Content starts

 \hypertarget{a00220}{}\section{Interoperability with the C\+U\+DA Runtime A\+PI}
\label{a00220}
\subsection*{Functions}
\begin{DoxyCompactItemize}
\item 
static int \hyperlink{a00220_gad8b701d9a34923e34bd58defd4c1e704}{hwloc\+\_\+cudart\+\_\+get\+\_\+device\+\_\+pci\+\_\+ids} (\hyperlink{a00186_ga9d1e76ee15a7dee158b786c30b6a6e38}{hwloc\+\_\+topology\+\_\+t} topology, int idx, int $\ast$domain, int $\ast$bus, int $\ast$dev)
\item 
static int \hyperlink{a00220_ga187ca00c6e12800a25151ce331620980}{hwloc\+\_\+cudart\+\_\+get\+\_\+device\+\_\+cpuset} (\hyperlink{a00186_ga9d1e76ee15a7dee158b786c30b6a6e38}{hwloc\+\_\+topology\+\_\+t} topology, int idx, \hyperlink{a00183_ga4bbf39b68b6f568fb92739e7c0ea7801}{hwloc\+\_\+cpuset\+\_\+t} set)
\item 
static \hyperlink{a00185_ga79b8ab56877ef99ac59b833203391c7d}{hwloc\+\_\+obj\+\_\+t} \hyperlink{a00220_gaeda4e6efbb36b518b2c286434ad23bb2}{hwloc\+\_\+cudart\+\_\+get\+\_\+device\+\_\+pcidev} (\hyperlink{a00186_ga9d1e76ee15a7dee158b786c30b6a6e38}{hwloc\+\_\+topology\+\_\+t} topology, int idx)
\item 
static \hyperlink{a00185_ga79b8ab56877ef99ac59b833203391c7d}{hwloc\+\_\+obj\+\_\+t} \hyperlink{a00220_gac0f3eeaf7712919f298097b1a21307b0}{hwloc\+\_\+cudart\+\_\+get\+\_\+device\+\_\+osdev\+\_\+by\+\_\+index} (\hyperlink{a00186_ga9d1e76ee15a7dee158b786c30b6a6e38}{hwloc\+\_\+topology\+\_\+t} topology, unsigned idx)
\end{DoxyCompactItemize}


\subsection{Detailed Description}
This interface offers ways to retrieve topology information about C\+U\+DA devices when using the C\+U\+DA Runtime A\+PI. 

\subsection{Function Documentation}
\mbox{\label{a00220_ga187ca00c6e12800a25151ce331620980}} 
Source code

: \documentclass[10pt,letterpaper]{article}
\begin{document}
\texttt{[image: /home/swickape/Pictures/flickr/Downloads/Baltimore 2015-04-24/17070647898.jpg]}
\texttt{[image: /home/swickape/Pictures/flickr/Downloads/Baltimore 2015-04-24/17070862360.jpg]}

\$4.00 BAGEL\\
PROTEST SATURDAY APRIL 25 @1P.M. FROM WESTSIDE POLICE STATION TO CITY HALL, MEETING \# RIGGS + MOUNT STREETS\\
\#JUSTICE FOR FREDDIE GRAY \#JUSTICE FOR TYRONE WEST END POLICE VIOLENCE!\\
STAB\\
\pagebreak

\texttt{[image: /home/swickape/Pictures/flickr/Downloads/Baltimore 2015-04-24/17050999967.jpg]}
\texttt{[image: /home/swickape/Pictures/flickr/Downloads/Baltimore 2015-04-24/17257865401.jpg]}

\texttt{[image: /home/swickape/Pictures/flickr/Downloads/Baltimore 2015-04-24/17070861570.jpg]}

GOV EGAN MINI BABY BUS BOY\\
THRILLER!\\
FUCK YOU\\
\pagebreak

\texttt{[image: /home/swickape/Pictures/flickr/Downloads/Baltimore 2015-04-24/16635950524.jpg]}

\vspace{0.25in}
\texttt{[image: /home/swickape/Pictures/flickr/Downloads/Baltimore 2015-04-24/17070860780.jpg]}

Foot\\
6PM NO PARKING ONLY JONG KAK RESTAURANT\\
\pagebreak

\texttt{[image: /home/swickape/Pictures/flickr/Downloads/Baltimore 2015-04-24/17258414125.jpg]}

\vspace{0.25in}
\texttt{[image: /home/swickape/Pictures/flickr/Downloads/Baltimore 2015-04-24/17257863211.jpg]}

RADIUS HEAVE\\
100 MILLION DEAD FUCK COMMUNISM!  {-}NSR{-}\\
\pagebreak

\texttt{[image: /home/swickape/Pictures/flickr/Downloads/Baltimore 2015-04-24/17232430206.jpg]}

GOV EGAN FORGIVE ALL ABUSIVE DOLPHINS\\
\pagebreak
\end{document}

Content ends

§ **What this task involves**
Please output the complete data exactly.

§ **The completed task**
 \hypertarget{a00220}{}\section{Interoperability with the C\+U\+DA Runtime A\+PI}
\label{a00220}
\subsection*{Functions}
\begin{DoxyCompactItemize}
\item 
static int \hyperlink{a00220_gad8b701d9a34923e34bd58defd4c1e704}{hwloc\+\_\+cudart\+\_\+get\+\_\+device\+\_\+pci\+\_\+ids} (\hyperlink{a00186_ga9d1e76ee15a7dee158b786c30b6a6e38}{hwloc\+\_\+topology\+\_\+t} topology, int idx, int $\ast$domain, int $\ast$bus, int $\ast$dev)
\item 
static int \hyperlink{a00220_ga187ca00c6e12800a25151ce331620980}{hwloc\+\_\+cudart\+\_\+get\+\_\+device\+\_\+cpuset} (\hyperlink{a00186_ga9d1e76ee15a7dee158b786c30b6a6e38}{hwloc\+\_\+topology\+\_\+t} topology, int idx, \hyperlink{a00183_ga4bbf39b68b6f568fb92739e7c0ea7801}{hwloc\+\_\+cpuset\+\_\+t} set)
\item 
static \hyperlink{a00185_ga79b8ab56877ef99ac59b833203391c7d}{hwloc\+\_\+obj\+\_\+t} \hyperlink{a00220_gaeda4e6efbb36b518b2c286434ad23bb2}{hwloc\+\_\+cudart\+\_\+get\+\_\+device\+\_\+pcidev} (\hyperlink{a00186_ga9d1e76ee15a7dee158b786c30b6a6e38}{hwloc\+\_\+topology\+\_\+t} topology, int idx)
\item 
static \hyperlink{a00185_ga79b8ab56877ef99ac59b833203391c7d}{hwloc\+\_\+obj\+\_\+t} \hyperlink{a00220_gac0f3eeaf7712919f298097b1a21307b0}{hwloc\+\_\+cudart\+\_\+get\+\_\+device\+\_\+osdev\+\_\+by\+\_\+index} (\hyperlink{a00186_ga9d1e76ee15a7dee158b786c30b6a6e38}{hwloc\+\_\+topology\+\_\+t} topology, unsigned idx)
\end{DoxyCompactItemize}


\subsection{Detailed Description}
This interface offers ways to retrieve topology information about C\+U\+DA devices when using the C\+U\+DA Runtime A\+PI. 

\subsection{Function Documentation}
\mbox{\label{a00220_ga187ca00c6e12800a25151ce331620980}} 
Source code

: \documentclass[10pt,letterpaper]{article}
\begin{document}
\texttt{[image: /home/swickape/Pictures/flickr/Downloads/Baltimore 2015-04-24/17070647898.jpg]}
\texttt{[image: /home/swickape/Pictures/flickr/Downloads/Baltimore 2015-04-24/17070862360.jpg]}

\$4.00 BAGEL\\
PROTEST SATURDAY APRIL 25 @1P.M. FROM WESTSIDE POLICE STATION TO CITY HALL, MEETING \# RIGGS + MOUNT STREETS\\
\#JUSTICE FOR FREDDIE GRAY \#JUSTICE FOR TYRONE WEST END POLICE VIOLENCE!\\
STAB\\
\pagebreak

\texttt{[image: /home/swickape/Pictures/flickr/Downloads/Baltimore 2015-04-24/17050999967.jpg]}
\texttt{[image: /home/swickape/Pictures/flickr/Downloads/Baltimore 2015-04-24/17257865401.jpg]}

\texttt{[image: /home/swickape/Pictures/flickr/Downloads/Baltimore 2015-04-24/17070861570.jpg]}

GOV EGAN MINI BABY BUS BOY\\
THRILLER!\\
FUCK YOU\\
\pagebreak

\texttt{[image: /home/swickape/Pictures/flickr/Downloads/Baltimore 2015-04-24/16635950524.jpg]}

\vspace{0.25in}
\texttt{[image: /home/swickape/Pictures/flickr/Downloads/Baltimore 2015-04-24/17070860780.jpg]}

Foot\\
6PM NO PARKING ONLY JONG KAK RESTAURANT\\
\pagebreak

\texttt{[image: /home/swickape/Pictures/flickr/Downloads/Baltimore 2015-04-24/17258414125.jpg]}

\vspace{0.25in}
\texttt{[image: /home/swickape/Pictures/flickr/Downloads/Baltimore 2015-04-24/17257863211.jpg]}

RADIUS HEAVE\\
100 MILLION DEAD FUCK COMMUNISM!  {-}NSR{-}\\
\pagebreak

\texttt{[image: /home/swickape/Pictures/flickr/Downloads/Baltimore 2015-04-24/17232430206.jpg]}

GOV EGAN FORGIVE ALL ABUSIVE DOLPHINS\\
\pagebreak
\end{document}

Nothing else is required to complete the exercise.